The other commands (not needing coordinates) included: calling a subroutine, ending a subroutine, drawing a circular arc (center at the last moved coordinate) etc. Complex images, such as a cabin made of many logs, use a loop instruction, similar to for loop in C, with a constant loop limit. The assembly language has no concept of variables, and no branching instructions.

=== Game engine ===
The game has several micro databases of information, representing the locations, objects which can be used, various creatures, and other data. The game engine runs a simulated world for these items. A small AI module allows the non-player characters to make decisions.

The location engine has some features to save memory. In most locations there are just a few words, but a detailed (bit packed) "exit database" is interpreted to make longer descriptions. These descriptions can vary as bits are set and cleared for locked and unlocked doors. A location with about eight lines of text describing it may be less than 30 bytes of data. Words used in the game location database are stored as a single byte per word, which look up into a 256 word list, and as a result many words are reused several times. For example, "You are by a babbling brook, North you can see a stream, South you can see a road, North West is a deep river". The words "You are" are added by the game engine. "by a babbling brook" is just 4 bytes of data, a 5th byte encodes the length (4) of the message in words. The location has 3 exits, which are coded as 2 or 3 bytes per exit. Byte 1 has the compass direction plus up or down (6 bits for N,S,E,W,U,D). An additional bit marks special exits such as locked doors. An additional byte then defines various bits for locked/unlocked or "can see through, cannot see through" etc. Them comes a byte for the destination. The first word of the destination is then skipped, so: if North led to "By a stream", the word "By" is omitted, and the words "you can see" are added, giving "North you can see a stream" using just 2 bytes.

All of this compression was needed to fit the game within the 32k limit of the original BBC Micro system. 10k is lost as the screen buffer, so the game memory is down to 22k from the start. With some of the memory needed for variable space or stack, the available code are in such as system is nearer to 20k. If the game had 200 locations at 30 bytes per location, this would be 6k. Even this would leave almost no space for game code, especially graphics. The original versions of the game had fewer than 200 unique locations, for this reason. There are roughly 180 locations in early editions (such as that of the BBC Micro), and 190 in later editions (such as the Commodore 64 version). Other game tables (such as those for creatures or objects) are much smaller.

The game has a small data reset block, which re-locks doors and other objects when the player starts a new game. In later versions (such as C64), extra memory allowed for some longer messages in plain text for special game events and puzzles.

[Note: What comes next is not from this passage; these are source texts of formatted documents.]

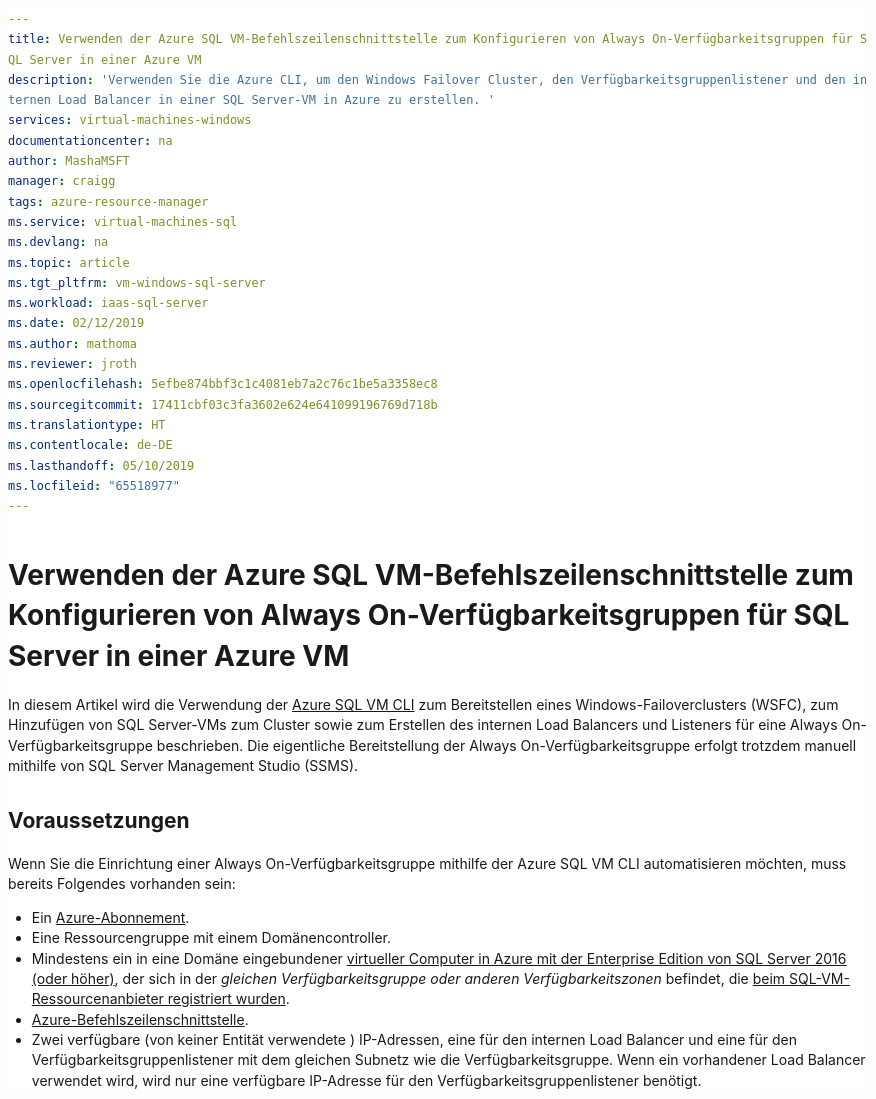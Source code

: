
 ```yaml
---
title: Verwenden der Azure SQL VM-Befehlszeilenschnittstelle zum Konfigurieren von Always On-Verfügbarkeitsgruppen für SQL Server in einer Azure VM
description: 'Verwenden Sie die Azure CLI, um den Windows Failover Cluster, den Verfügbarkeitsgruppenlistener und den internen Load Balancer in einer SQL Server-VM in Azure zu erstellen. '
services: virtual-machines-windows
documentationcenter: na
author: MashaMSFT
manager: craigg
tags: azure-resource-manager
ms.service: virtual-machines-sql
ms.devlang: na
ms.topic: article
ms.tgt_pltfrm: vm-windows-sql-server
ms.workload: iaas-sql-server
ms.date: 02/12/2019
ms.author: mathoma
ms.reviewer: jroth
ms.openlocfilehash: 5efbe874bbf3c1c4081eb7a2c76c1be5a3358ec8
ms.sourcegitcommit: 17411cbf03c3fa3602e624e641099196769d718b
ms.translationtype: HT
ms.contentlocale: de-DE
ms.lasthandoff: 05/10/2019
ms.locfileid: "65518977"
---
```

# <a name="use-azure-sql-vm-cli-to-configure-always-on-availability-group-for-sql-server-on-an-azure-vm"></a>Verwenden der Azure SQL VM-Befehlszeilenschnittstelle zum Konfigurieren von Always On-Verfügbarkeitsgruppen für SQL Server in einer Azure VM
In diesem Artikel wird die Verwendung der [Azure SQL VM CLI](/cli/azure/sql/vm?view=azure-cli-latest/) zum Bereitstellen eines Windows-Failoverclusters (WSFC), zum Hinzufügen von SQL Server-VMs zum Cluster sowie zum Erstellen des internen Load Balancers und Listeners für eine Always On-Verfügbarkeitsgruppe beschrieben.  Die eigentliche Bereitstellung der Always On-Verfügbarkeitsgruppe erfolgt trotzdem manuell mithilfe von SQL Server Management Studio (SSMS). 

## <a name="prerequisites"></a>Voraussetzungen
Wenn Sie die Einrichtung einer Always On-Verfügbarkeitsgruppe mithilfe der Azure SQL VM CLI automatisieren möchten, muss bereits Folgendes vorhanden sein: 
- Ein [Azure-Abonnement](https://azure.microsoft.com/free/).
- Eine Ressourcengruppe mit einem Domänencontroller. 
- Mindestens ein in eine Domäne eingebundener [virtueller Computer in Azure mit der Enterprise Edition von SQL Server 2016 (oder höher)](https://docs.microsoft.com/azure/virtual-machines/windows/sql/virtual-machines-windows-portal-sql-server-provision), der sich in der *gleichen Verfügbarkeitsgruppe oder anderen Verfügbarkeitszonen* befindet, die [beim SQL-VM-Ressourcenanbieter registriert wurden](virtual-machines-windows-sql-ahb.md#register-sql-server-vm-with-sql-resource-provider).  
- [Azure-Befehlszeilenschnittstelle](/cli/azure/install-azure-cli). 
- Zwei verfügbare (von keiner Entität verwendete ) IP-Adressen, eine für den internen Load Balancer und eine für den Verfügbarkeitsgruppenlistener mit dem gleichen Subnetz wie die Verfügbarkeitsgruppe. Wenn ein vorhandener Load Balancer verwendet wird, wird nur eine verfügbare IP-Adresse für den Verfügbarkeitsgruppenlistener benötigt.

Because creatures can hold objects, all creatures are treated as special locations by the game engine. An object has a single byte location which can be a room or a creature, and all locations above 200 are reserved for creatures, or other special location codes (such as "broken").

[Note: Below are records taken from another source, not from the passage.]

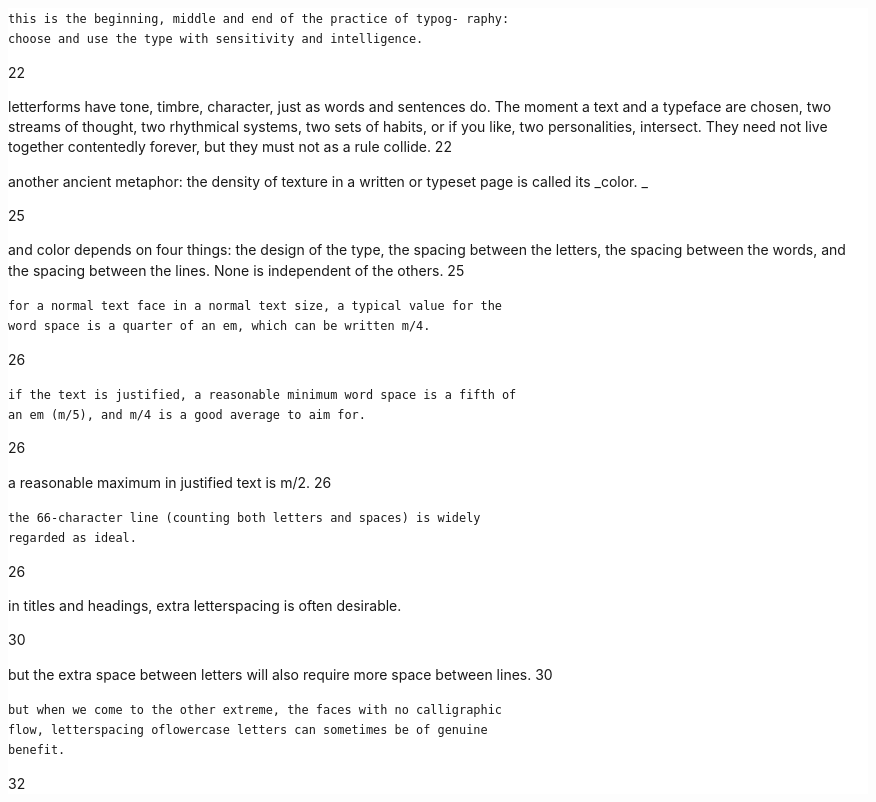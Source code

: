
 ```
this is the beginning, middle and end of the practice of typog- raphy:
choose and use the type with sensitivity and intelligence.
```
22

letterforms have tone, timbre, character, just as words and sentences
do. The moment a text and a typeface are chosen, two streams of
thought, two rhythmical systems, two sets of habits, or if you like, two
personalities, intersect. They need not live together contentedly forever,
but they must not as a rule collide.
22

another ancient metaphor: the density of texture in a written or typeset
page is called its _color. _

25

and color depends on four things: the design of the type, the spacing
between the letters, the spacing between the words, and the spacing
between the lines. None is independent of the others.
25

```
for a normal text face in a normal text size, a typical value for the
word space is a quarter of an em, which can be written m/4.
```
26

```
if the text is justified, a reasonable minimum word space is a fifth of
an em (m/5), and m/4 is a good average to aim for.
```

26

a reasonable maximum in justified text is m/2.
26

```
the 66-character line (counting both letters and spaces) is widely
regarded as ideal.
```
26

in titles and headings, extra letterspacing is often desirable.

30

but the extra space between letters will also require more space
between lines.
30

```
but when we come to the other extreme, the faces with no calligraphic
flow, letterspacing oflowercase letters can sometimes be of genuine
benefit.
```
32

=== Continued development ===
The game was in active development again in 2006, due to the availability of new platforms. The game engine has been ported, from the original 6502, into Java, with some game design tools in C#.

==Reception==

Reviews were generally positive. The World of Spectrum link has many screen captures of magazine reviews of the game.

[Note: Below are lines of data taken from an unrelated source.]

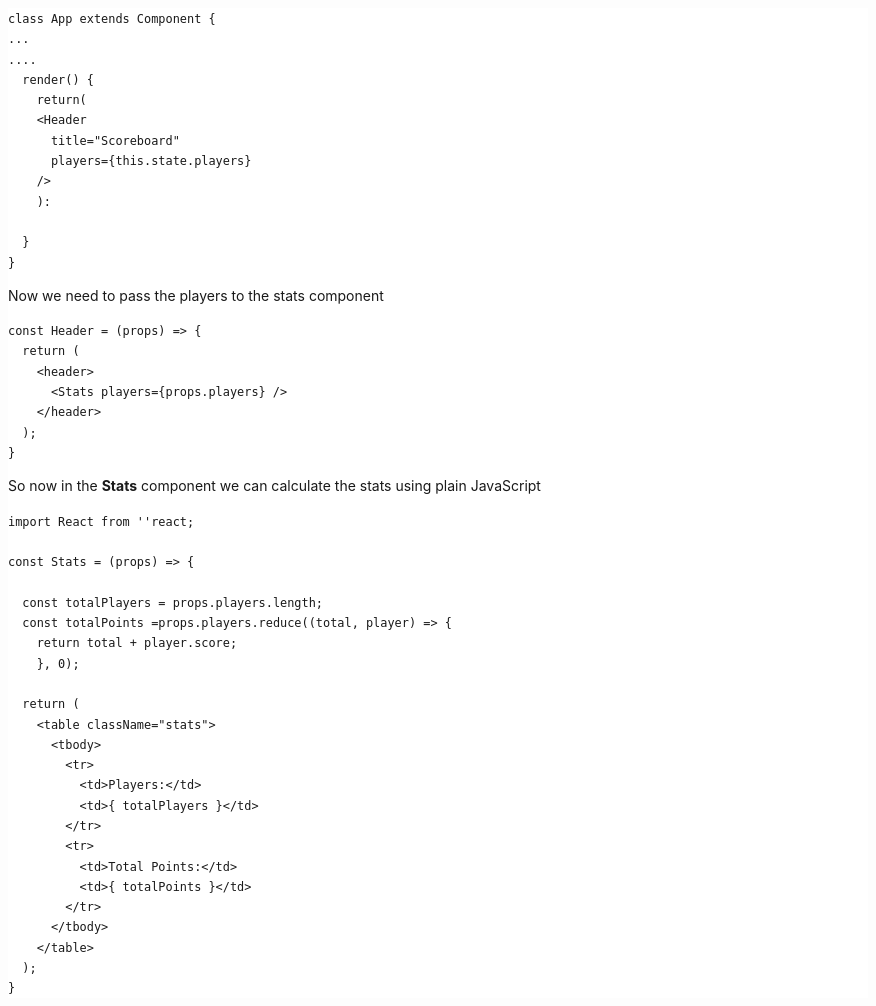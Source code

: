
 ```JSX
class App extends Component {
...
....
  render() {
    return(
    <Header 
	  title="Scoreboard"
	  players={this.state.players}
	/>
    ):
  
  }
}

```
Now we need to pass the players to the stats component  
```JSX
const Header = (props) => {
  return (
	<header>
	  <Stats players={props.players} />
	</header>
  );
}
```
So now in the **Stats** component we can calculate the stats using plain JavaScript
```JSX
import React from ''react;

const Stats = (props) => {
  
  const totalPlayers = props.players.length;
  const totalPoints =props.players.reduce((total, player) => {
    return total + player.score;
    }, 0);
  
  return (
    <table className="stats">
      <tbody> 
        <tr> 
          <td>Players:</td> 
          <td>{ totalPlayers }</td> 
        </tr> 
        <tr> 
          <td>Total Points:</td> 
          <td>{ totalPoints }</td> 
        </tr> 
      </tbody> 
    </table>
  );
}
```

Here are the ratings given by Crash Magazine, for the ZX Spectrum version:

- Atmosphere: 9
- Vocabulary: 7
- Logic: 7
- Debugging: 7
- Overall value: 8

That review comments on the peculiarities which occur when porting games from the BBC micro or C64 to the ZX Spectrum. The original BBC version had been reported by the maker, Bug Byte, as a "No. 1 hit" by one magazine, reportedly based on sales figures. There is little or no information available on how magazines at the time compiled such charts, but the sales were clearly significant enough for the publisher to request the various ports listed, and to run many full page adverts for the game.